Modifications can be considered as long as they do not interfere with or alter the original product. 

Trunk control

  • Lateral support along the trunk and side of the head using tightly rolled blankets, towels, or foam rolls. 
  • Rolls can be added between the child’s legs and crotch strap
  • A foam roll or rolled blanket can be placed under the child’s knees (NOT under thighs or buttocks) to increase hip flexion to reduce sliding forward

Neck control

  • Lateral support along the trunk and side of the head using tightly rolled blankets, towels, or foam rolls.
  • Soft foam collar can be used to prevent the head from falling forward. Only soft foam collars are recommended. DO NOT use stiff neck collars, molded stays, or head straps as they may increase the risk of neck injury.  

Behavioural issues

  • Use a safety seat with a five-point harness as long as possible. Upper weight limits for harness wear vary among manufactures. Always follow the manufacturer’s instructions for harness use. 
  • Consider a special-needs car seat with a five-point harness or the E-Z-On vest for children who have outgrown commercial seats.
  • Consider a buckle guard if opening the seat belt is a safety issue. These can be difficult to open in an emergency, so have a seat belt cutter available in the car.
  • Use a social or personalized story/story boards to augment communication of expected behaviour when travelling. 

Don'ts

  • Do not use blankets, extra padding, bunting bags or bulky clothes behind/under the child or between the child and the harness. In a crash, these materials compress allowing the harness to become too loose to properly secure the child. 
  • Do not modify the seat belt. Items that alter the fit or effectiveness of the harness or seat belt could cause injury to the child. 

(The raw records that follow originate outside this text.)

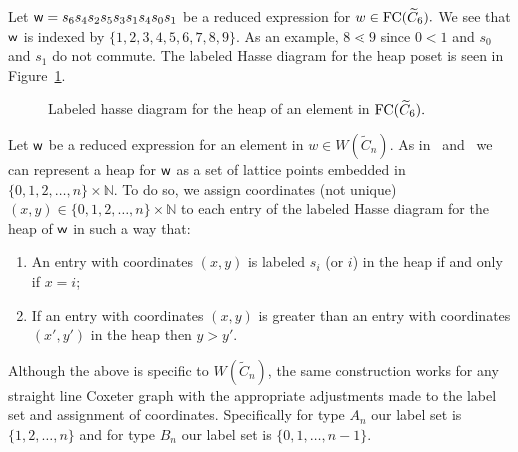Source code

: \begin{example}
Let $\mathsf{w}=s_6s_4s_2s_5s_3s_1s_4s_0s_1$ be a reduced expression for $w \in \mathrm{FC}(\widetilde{C}_6).$ We see that $\mathsf{w}$ is indexed by $\{1,2,3,4,5,6,7,8,9\}$. As an example, $8 \lessdot 9$ since $0 <1$ and $s_0$ and $s_1$ do not commute. The labeled Hasse diagram for the heap poset is seen in Figure~\ref{fig:Hasse}.
\begin{figure}[h]
\centering
{}
\caption{Labeled hasse diagram for the heap of an element in $\mathrm{FC}(\widetilde{C}_6).$}
\label{fig:Hasse}	
\end{figure}
\end{example}

Let $\mathsf{w}$ be a reduced expression for an element in $w \in W(\widetilde{C}_n)$. As in~\cite{Billey2007} and~\cite{Ernst2010} we can represent a heap for $\mathsf{w}$ as a set of lattice points embedded in $\{0,1,2,\ldots, n\} \times \mathbb{N}$. To do so, we assign coordinates (not unique) $(x,y) \in \{0,1,2,\ldots, n\} \times \mathbb{N}$ to each entry of the labeled Hasse diagram for the heap of $\mathsf{w}$ in such a way that:
\begin{enumerate}
\item An entry with coordinates $(x,y)$ is labeled $s_i$ (or $i$) in the heap if and only if $x = i$; 

\item If an entry with coordinates $(x,y)$ is greater than an entry with coordinates $(x',y')$ in the heap then $y > y'$.
\end{enumerate}

Although the above is specific to $W(\widetilde{C}_n)$, the same construction works for any straight line Coxeter graph with the appropriate adjustments made to the label set and assignment of coordinates. Specifically for type $A_n$ our label set is $\{1,2, \ldots, n\}$ and for type $B_n$ our label set is $\{0,1, \ldots, n-1\}$.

Transporting Infants and Children with Special Needs in Personal Vehicles: A Best Practices Guide for Healthcare Practitioners (PDF) - Transport Canada: highlights what you need to know about custom restraints.   

“For infants and children with special needs who are unable to use conventional car seats, there are two options: the use of production restraints or custom restraints. These two types of restraints are manufactured for children with special needs. It is vital that parents are informed about production and custom restraint options in order to avoid the use of substandard products, makeshift restraint systems, or unsafe methods of securing children in motor vehicles.”

Repeal of Seat Belt Exemptions Fact Sheet (PDF) - Government of British Columbia 

"As of February 26, 2014, you will no longer be able to submit applications to the Superintendent of Motor Vehicles seeking an exemption for adults and children age 9 and older from the requirement to wear a seat belt."